Core Concepts
3DMambaIPF introduces a novel iterative point cloud filtering model that leverages the Mamba module for efficient long-sequence modeling and integrates a differentiable rendering loss to enhance the visual realism of denoised geometric structures, enabling superior performance on both small-scale and large-scale point cloud datasets.
Abstract
The paper presents 3DMambaIPF, a novel iterative point cloud filtering model that addresses the limitations of existing methods in handling large-scale and high-noise point clouds.
Key highlights:
3DMambaIPF incorporates the Mamba module, a selective state space model architecture, to enable efficient and scalable processing of long sequences of point cloud data.
The model integrates a differentiable rendering loss, which aligns the denoised point cloud boundaries more closely with the ground truth, resulting in visually realistic geometric structures.
Extensive evaluations on small-scale synthetic and real-world datasets, as well as large-scale synthetic datasets, demonstrate that 3DMambaIPF outperforms state-of-the-art methods in terms of both quantitative metrics and visual quality.

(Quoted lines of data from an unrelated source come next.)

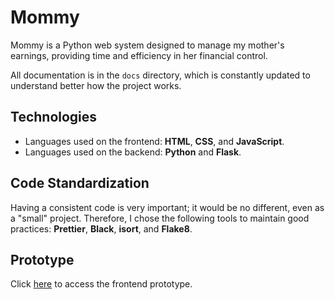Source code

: # Mommy

Mommy is a Python web system designed to manage my mother's earnings, providing
time and efficiency in her financial control.

All documentation is in the `docs` directory, which is constantly updated to
understand better how the project works.

## Technologies

- Languages used on the frontend: **HTML**, **CSS**, and **JavaScript**.
- Languages used on the backend: **Python** and **Flask**.

## Code Standardization

Having a consistent code is very important; it would be no different, even as
a "small" project. Therefore, I chose the following tools to maintain good
practices: **Prettier**, **Black**, **isort**, and **Flake8**.

## Prototype

Click
[here](https://www.figma.com/file/O4O9KWZuQroeUyy3OeFQ7F/Mommy?node-id=0%3A1)
to access the frontend prototype.
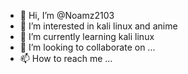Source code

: - 👋 Hi, I’m @Noamz2103
- 👀 I’m interested in kali linux and anime
- 🌱 I’m currently learning kali linux
- 💞️ I’m looking to collaborate on ...
- 📫 How to reach me ...

<!---
Noamz2103/Noamz2103 is a ✨ special ✨ repository because its `README.md` (this file) appears on your GitHub profile.
You can click the Preview link to take a look at your changes.
--->
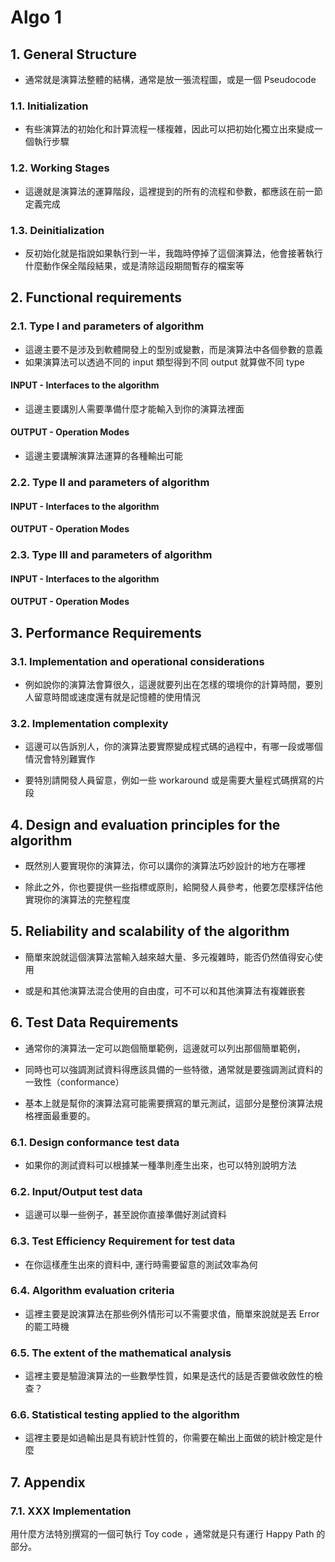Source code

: # Algo 1

## 1. General Structure

- 通常就是演算法整體的結構，通常是放一張流程圖，或是一個 Pseudocode

### 1.1. Initialization

- 有些演算法的初始化和計算流程一樣複雜，因此可以把初始化獨立出來變成一個執行步驟

### 1.2. Working Stages

- 這邊就是演算法的運算階段，這裡提到的所有的流程和參數，都應該在前一節定義完成

### 1.3. Deinitialization

- 反初始化就是指說如果執行到一半，我臨時停掉了這個演算法，他會接著執行什麼動作保全階段結果，或是清除這段期間暫存的檔案等

## 2. Functional requirements

### 2.1. Type I and parameters of algorithm

- 這邊主要不是涉及到軟體開發上的型別或變數，而是演算法中各個參數的意義
- 如果演算法可以透過不同的 input 類型得到不同 output 就算做不同 type

####  INPUT - Interfaces to the algorithm

- 這邊主要講別人需要準備什麼才能輸入到你的演算法裡面

#### OUTPUT - Operation Modes

- 這邊主要講解演算法運算的各種輸出可能

### 2.2. Type II and parameters of algorithm

####  INPUT - Interfaces to the algorithm

#### OUTPUT - Operation Modes

### 2.3. Type III and parameters of algorithm

#### INPUT - Interfaces to the algorithm

#### OUTPUT - Operation Modes

## 3. Performance Requirements

### 3.1. Implementation and operational considerations

- 例如說你的演算法會算很久，這邊就要列出在怎樣的環境你的計算時間，要別人留意時間或速度還有就是記憶體的使用情況

### 3.2. Implementation complexity

- 這邊可以告訴別人，你的演算法要實際變成程式碼的過程中，有哪一段或哪個情況會特別難實作

- 要特別請開發人員留意，例如一些 workaround 或是需要大量程式碼撰寫的片段

## 4. Design and evaluation principles for the algorithm

- 既然別人要實現你的演算法，你可以講你的演算法巧妙設計的地方在哪裡

- 除此之外，你也要提供一些指標或原則，給開發人員參考，他要怎麼樣評估他實現你的演算法的完整程度

## 5. Reliability and scalability of the algorithm

- 簡單來說就這個演算法當輸入越來越大量、多元複雜時，能否仍然值得安心使用

- 或是和其他演算法混合使用的自由度，可不可以和其他演算法有複雜嵌套

## 6. Test Data Requirements

- 通常你的演算法一定可以跑個簡單範例，這邊就可以列出那個簡單範例，

- 同時也可以強調測試資料得應該具備的一些特徵，通常就是要強調測試資料的一致性（conformance）

- 基本上就是幫你的演算法寫可能需要撰寫的單元測試，這部分是整份演算法規格裡面最重要的。

### 6.1. Design conformance test data

- 如果你的測試資料可以根據某一種準則產生出來，也可以特別說明方法

### 6.2.  Input/Output test data

- 這邊可以舉一些例子，甚至說你直接準備好測試資料

### 6.3. Test Efficiency Requirement for test data

- 在你這樣產生出來的資料中, 運行時需要留意的測試效率為何

### 6.4. Algorithm evaluation criteria

- 這裡主要是說演算法在那些例外情形可以不需要求值，簡單來說就是丟 Error 的罷工時機

### 6.5. The extent of the mathematical analysis

- 這裡主要是驗證演算法的一些數學性質，如果是迭代的話是否要做收斂性的檢查？

### 6.6. Statistical testing applied to the algorithm

- 這裡主要是如過輸出是具有統計性質的，你需要在輸出上面做的統計檢定是什麼

## 7. Appendix

### 7.1. XXX Implementation

用什麼方法特別撰寫的一個可執行 Toy code ，通常就是只有運行 Happy Path 的部分。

Ablation studies are conducted to analyze the impact of various components, such as the loss function, number of rendered views, and Mamba layers, on the denoising performance.
The paper showcases the effectiveness of 3DMambaIPF in addressing the challenges of point cloud denoising, particularly in large-scale and high-noise environments, by leveraging the strengths of the Mamba module and differentiable rendering techniques.
Stats
The paper reports the following key metrics:
Chamfer Distance (CD) and Point-to-Mesh (P2M) Distance on the PU-Net dataset with varying noise levels and point cloud resolutions.
Visualization comparisons on the PU-Net dataset, large-scale synthetic models from the Stanford 3D Scanning Repository, and the Paris-rue-Madame real-world dataset.